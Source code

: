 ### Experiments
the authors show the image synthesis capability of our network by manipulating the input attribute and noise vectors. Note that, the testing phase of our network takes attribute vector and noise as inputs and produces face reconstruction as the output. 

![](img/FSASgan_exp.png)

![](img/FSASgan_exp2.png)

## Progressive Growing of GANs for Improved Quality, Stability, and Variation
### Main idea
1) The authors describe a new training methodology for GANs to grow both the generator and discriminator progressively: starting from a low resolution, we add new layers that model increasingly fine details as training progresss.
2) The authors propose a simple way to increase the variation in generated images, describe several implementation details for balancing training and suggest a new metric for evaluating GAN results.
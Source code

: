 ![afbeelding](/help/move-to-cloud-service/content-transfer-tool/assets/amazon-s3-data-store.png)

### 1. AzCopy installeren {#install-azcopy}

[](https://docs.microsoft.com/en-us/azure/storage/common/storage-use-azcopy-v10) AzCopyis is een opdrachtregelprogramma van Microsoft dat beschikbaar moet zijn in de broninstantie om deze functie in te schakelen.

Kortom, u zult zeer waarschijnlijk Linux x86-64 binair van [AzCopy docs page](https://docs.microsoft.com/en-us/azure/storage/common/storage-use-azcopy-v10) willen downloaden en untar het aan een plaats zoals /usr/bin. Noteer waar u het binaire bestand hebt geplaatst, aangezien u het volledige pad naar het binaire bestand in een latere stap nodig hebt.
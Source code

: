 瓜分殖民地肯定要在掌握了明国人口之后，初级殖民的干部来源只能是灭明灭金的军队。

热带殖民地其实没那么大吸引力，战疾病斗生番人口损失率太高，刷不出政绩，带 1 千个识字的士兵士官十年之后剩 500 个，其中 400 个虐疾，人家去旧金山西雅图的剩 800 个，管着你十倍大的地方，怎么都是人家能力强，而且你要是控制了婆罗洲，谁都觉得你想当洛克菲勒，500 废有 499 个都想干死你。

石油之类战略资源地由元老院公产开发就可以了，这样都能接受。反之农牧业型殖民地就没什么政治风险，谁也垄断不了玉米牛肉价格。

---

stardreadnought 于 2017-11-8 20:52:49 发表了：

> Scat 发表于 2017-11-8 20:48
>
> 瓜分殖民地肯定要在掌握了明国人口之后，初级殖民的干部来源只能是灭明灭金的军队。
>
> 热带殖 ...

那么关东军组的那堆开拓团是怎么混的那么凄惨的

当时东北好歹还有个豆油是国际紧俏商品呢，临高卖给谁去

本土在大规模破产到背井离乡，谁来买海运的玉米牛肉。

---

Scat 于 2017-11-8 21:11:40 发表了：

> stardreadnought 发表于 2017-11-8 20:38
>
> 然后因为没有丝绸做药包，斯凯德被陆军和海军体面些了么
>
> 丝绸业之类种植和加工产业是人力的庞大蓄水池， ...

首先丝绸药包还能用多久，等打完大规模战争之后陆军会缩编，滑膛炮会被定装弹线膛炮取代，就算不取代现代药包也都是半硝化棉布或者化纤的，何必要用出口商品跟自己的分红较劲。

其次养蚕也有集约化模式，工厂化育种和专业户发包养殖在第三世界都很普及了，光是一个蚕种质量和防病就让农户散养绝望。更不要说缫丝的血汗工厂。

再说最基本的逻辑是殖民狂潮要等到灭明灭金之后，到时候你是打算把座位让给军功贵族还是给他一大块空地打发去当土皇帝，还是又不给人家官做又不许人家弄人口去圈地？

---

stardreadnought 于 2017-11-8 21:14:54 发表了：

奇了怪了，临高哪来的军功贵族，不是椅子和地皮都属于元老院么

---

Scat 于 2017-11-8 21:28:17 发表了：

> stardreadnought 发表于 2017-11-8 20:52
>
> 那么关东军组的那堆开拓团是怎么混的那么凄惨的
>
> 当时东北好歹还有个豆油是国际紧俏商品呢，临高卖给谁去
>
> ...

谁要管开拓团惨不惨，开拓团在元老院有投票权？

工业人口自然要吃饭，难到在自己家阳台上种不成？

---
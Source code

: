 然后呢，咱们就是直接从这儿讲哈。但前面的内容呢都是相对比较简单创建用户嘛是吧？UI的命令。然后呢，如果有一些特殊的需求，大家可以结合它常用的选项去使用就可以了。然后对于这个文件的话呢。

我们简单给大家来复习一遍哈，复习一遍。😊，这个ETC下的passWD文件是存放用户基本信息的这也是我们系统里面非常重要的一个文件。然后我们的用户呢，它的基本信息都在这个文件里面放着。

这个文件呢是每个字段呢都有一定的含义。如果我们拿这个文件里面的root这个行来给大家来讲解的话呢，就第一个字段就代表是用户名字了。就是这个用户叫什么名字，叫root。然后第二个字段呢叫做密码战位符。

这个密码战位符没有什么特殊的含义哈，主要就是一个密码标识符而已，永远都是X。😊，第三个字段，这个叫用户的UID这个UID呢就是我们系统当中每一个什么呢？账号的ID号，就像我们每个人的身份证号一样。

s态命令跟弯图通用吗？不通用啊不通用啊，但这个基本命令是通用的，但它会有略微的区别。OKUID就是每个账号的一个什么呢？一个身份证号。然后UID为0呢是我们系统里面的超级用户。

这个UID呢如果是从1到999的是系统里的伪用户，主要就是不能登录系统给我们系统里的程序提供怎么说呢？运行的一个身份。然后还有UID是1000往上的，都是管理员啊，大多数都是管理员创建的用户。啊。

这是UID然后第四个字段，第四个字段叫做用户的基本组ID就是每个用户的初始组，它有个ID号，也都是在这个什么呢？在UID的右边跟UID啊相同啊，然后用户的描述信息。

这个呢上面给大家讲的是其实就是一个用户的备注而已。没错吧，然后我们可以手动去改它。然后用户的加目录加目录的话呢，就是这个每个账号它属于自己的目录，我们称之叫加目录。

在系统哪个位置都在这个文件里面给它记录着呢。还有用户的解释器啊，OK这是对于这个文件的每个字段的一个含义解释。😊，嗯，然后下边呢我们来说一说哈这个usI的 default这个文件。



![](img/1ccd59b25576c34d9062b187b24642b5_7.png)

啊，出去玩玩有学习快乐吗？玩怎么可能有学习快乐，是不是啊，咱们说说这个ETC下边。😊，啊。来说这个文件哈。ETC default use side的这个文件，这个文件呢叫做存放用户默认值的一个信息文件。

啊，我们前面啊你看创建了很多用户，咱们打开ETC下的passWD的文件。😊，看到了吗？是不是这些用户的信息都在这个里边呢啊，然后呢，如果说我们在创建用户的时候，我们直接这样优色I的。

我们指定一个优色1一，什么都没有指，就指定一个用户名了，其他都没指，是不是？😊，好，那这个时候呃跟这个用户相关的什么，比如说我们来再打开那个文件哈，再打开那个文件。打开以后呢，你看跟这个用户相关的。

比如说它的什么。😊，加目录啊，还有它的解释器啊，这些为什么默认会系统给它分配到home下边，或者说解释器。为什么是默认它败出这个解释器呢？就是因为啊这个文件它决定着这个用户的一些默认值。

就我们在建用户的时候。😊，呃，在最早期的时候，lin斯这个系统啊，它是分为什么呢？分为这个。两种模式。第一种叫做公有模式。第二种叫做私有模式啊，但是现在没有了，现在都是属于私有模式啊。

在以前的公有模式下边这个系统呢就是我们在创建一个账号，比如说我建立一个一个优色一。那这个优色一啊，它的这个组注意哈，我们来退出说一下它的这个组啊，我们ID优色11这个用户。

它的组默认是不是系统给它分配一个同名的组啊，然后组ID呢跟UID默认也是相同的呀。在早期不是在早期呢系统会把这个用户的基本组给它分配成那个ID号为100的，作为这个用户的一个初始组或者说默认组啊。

● ● ●

Problem details: Reproduce only the lines above, starting at the line with "Scat 于 2017-11-8 21:28:17 发表了：" and ending at the line with "我们指定一个优色1一，什么都", exactly as written.

Reply:
Scat 于 2017-11-8 21:28:17 发表了：

> stardreadnought 发表于 2017-11-8 20:52
>
> 那么关东军组的那堆开拓团是怎么混的那么凄惨的
>
> 当时东北好歹还有个豆油是国际紧俏商品呢，临高卖给谁去
>
> ...

谁要管开拓团惨不惨，开拓团在元老院有投票权？

工业人口自然要吃饭，难到在自己家阳台上种不成？

---
Source code

: 然后呢，咱们就是直接从这儿讲哈。但前面的内容呢都是相对比较简单创建用户嘛是吧？UI的命令。然后呢，如果有一些特殊的需求，大家可以结合它常用的选项去使用就可以了。然后对于这个文件的话呢。

我们简单给大家来复习一遍哈，复习一遍。😊，这个ETC下的passWD文件是存放用户基本信息的这也是我们系统里面非常重要的一个文件。然后我们的用户呢，它的基本信息都在这个文件里面放着。

这个文件呢是每个字段呢都有一定的含义。如果我们拿这个文件里面的root这个行来给大家来讲解的话呢，就第一个字段就代表是用户名字了。就是这个用户叫什么名字，叫root。然后第二个字段呢叫做密码战位符。

这个密码战位符没有什么特殊的含义哈，主要就是一个密码标识符而已，永远都是X。😊，第三个字段，这个叫用户的UID这个UID呢就是我们系统当中每一个什么呢？账号的ID号，就像我们每个人的身份证号一样。

s态命令跟弯图通用吗？不通用啊不通用啊，但这个基本命令是通用的，但它会有略微的区别。OKUID就是每个账号的一个什么呢？一个身份证号。然后UID为0呢是我们系统里面的超级用户。

这个UID呢如果是从1到999的是系统里的伪用户，主要就是不能登录系统给我们系统里的程序提供怎么说呢？运行的一个身份。然后还有UID是1000往上的，都是管理员啊，大多数都是管理员创建的用户。啊。

这是UID然后第四个字段，第四个字段叫做用户的基本组ID就是每个用户的初始组，它有个ID号，也都是在这个什么呢？在UID的右边跟UID啊相同啊，然后用户的描述信息。

这个呢上面给大家讲的是其实就是一个用户的备注而已。没错吧，然后我们可以手动去改它。然后用户的加目录加目录的话呢，就是这个每个账号它属于自己的目录，我们称之叫加目录。

在系统哪个位置都在这个文件里面给它记录着呢。还有用户的解释器啊，OK这是对于这个文件的每个字段的一个含义解释。😊，嗯，然后下边呢我们来说一说哈这个usI的 default这个文件。



![](img/1ccd59b25576c34d9062b187b24642b5_7.png)

啊，出去玩玩有学习快乐吗？玩怎么可能有学习快乐，是不是啊，咱们说说这个ETC下边。😊，啊。来说这个文件哈。ETC default use side的这个文件，这个文件呢叫做存放用户默认值的一个信息文件。

啊，我们前面啊你看创建了很多用户，咱们打开ETC下的passWD的文件。😊，看到了吗？是不是这些用户的信息都在这个里边呢啊，然后呢，如果说我们在创建用户的时候，我们直接这样优色I的。

我们指定一个优色1一，什么都没有指，就指定一个用户名了，其他都没指，是不是？😊，好，那这个时候呃跟这个用户相关的什么，比如说我们来再打开那个文件哈，再打开那个文件。打开以后呢，你看跟这个用户相关的。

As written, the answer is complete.